● **Activity**: Give back the lines of the entries below exactly as written, from the first line to the line holding "## How to run", both included, with the pictures omitted.

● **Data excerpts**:
● ● ●
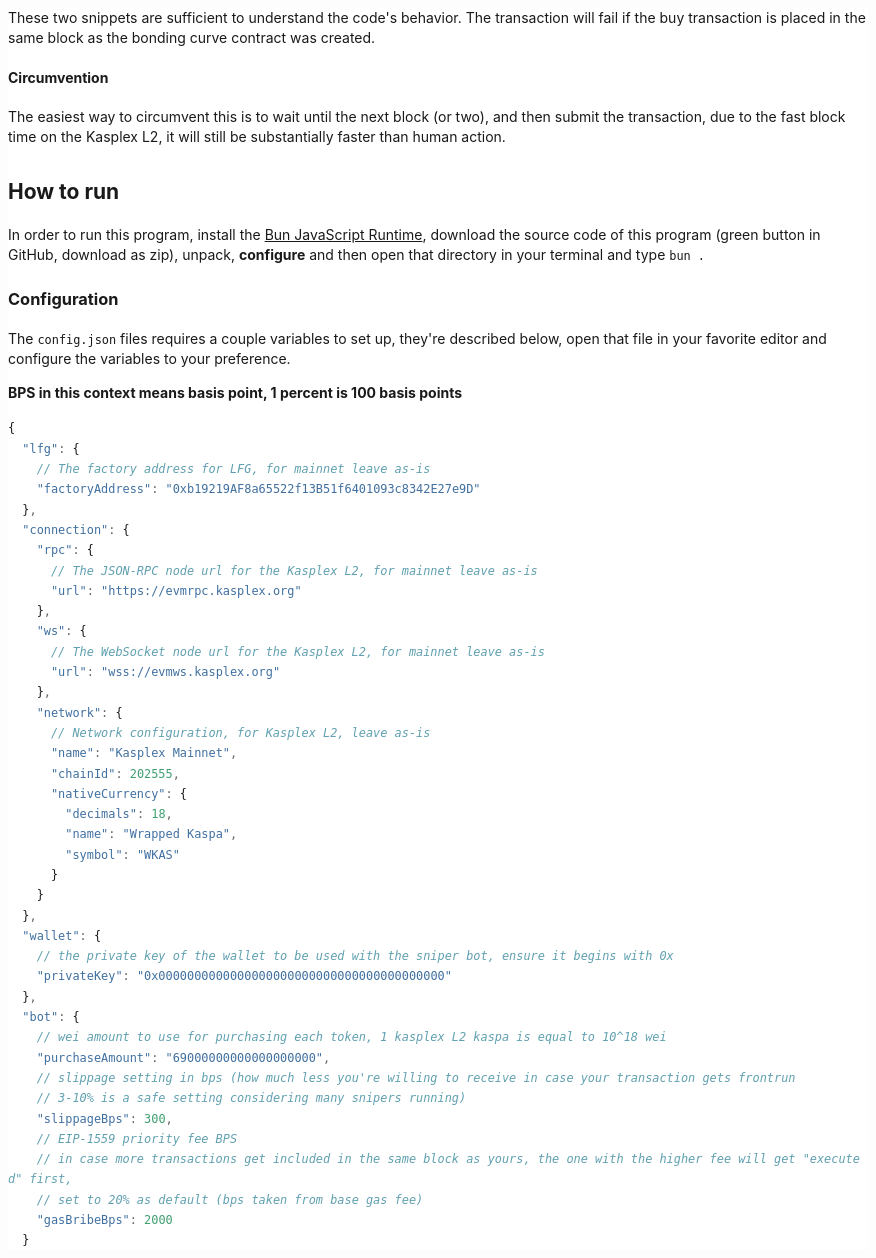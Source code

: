 These two snippets are sufficient to understand the code's behavior. The transaction will fail if the buy transaction is placed in the same block as the bonding curve contract was created.

#### Circumvention

The easiest way to circumvent this is to wait until the next block (or two), and then submit the transaction, due to the fast block time on the Kasplex L2, it will still be substantially faster than human action.

## How to run

In order to run this program, install the [Bun JavaScript Runtime](https://bun.sh), download the source code of this program (green button in GitHub, download as zip), unpack, **configure** and then open that directory in your terminal and type `bun .`

### Configuration

The `config.json` files requires a couple variables to set up, they're described below, open that file in your favorite editor and configure the variables to your preference.

**BPS in this context means basis point, 1 percent is 100 basis points**

```js
{
  "lfg": {
    // The factory address for LFG, for mainnet leave as-is
    "factoryAddress": "0xb19219AF8a65522f13B51f6401093c8342E27e9D"
  },
  "connection": {
    "rpc": {
      // The JSON-RPC node url for the Kasplex L2, for mainnet leave as-is
      "url": "https://evmrpc.kasplex.org"
    },
    "ws": {
      // The WebSocket node url for the Kasplex L2, for mainnet leave as-is
      "url": "wss://evmws.kasplex.org"
    },
    "network": {
      // Network configuration, for Kasplex L2, leave as-is
      "name": "Kasplex Mainnet",
      "chainId": 202555,
      "nativeCurrency": {
        "decimals": 18,
        "name": "Wrapped Kaspa",
        "symbol": "WKAS"
      }
    }
  },
  "wallet": {
    // the private key of the wallet to be used with the sniper bot, ensure it begins with 0x
    "privateKey": "0x0000000000000000000000000000000000000000"
  },
  "bot": {
    // wei amount to use for purchasing each token, 1 kasplex L2 kaspa is equal to 10^18 wei
    "purchaseAmount": "69000000000000000000",
    // slippage setting in bps (how much less you're willing to receive in case your transaction gets frontrun
    // 3-10% is a safe setting considering many snipers running)
    "slippageBps": 300,
    // EIP-1559 priority fee BPS
    // in case more transactions get included in the same block as yours, the one with the higher fee will get "executed" first,
    // set to 20% as default (bps taken from base gas fee)
    "gasBribeBps": 2000
  }
```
● ● ●
● **Result of this exercise**:
Source code

: These two snippets are sufficient to understand the code's behavior. The transaction will fail if the buy transaction is placed in the same block as the bonding curve contract was created.

#### Circumvention

The easiest way to circumvent this is to wait until the next block (or two), and then submit the transaction, due to the fast block time on the Kasplex L2, it will still be substantially faster than human action.

## How to run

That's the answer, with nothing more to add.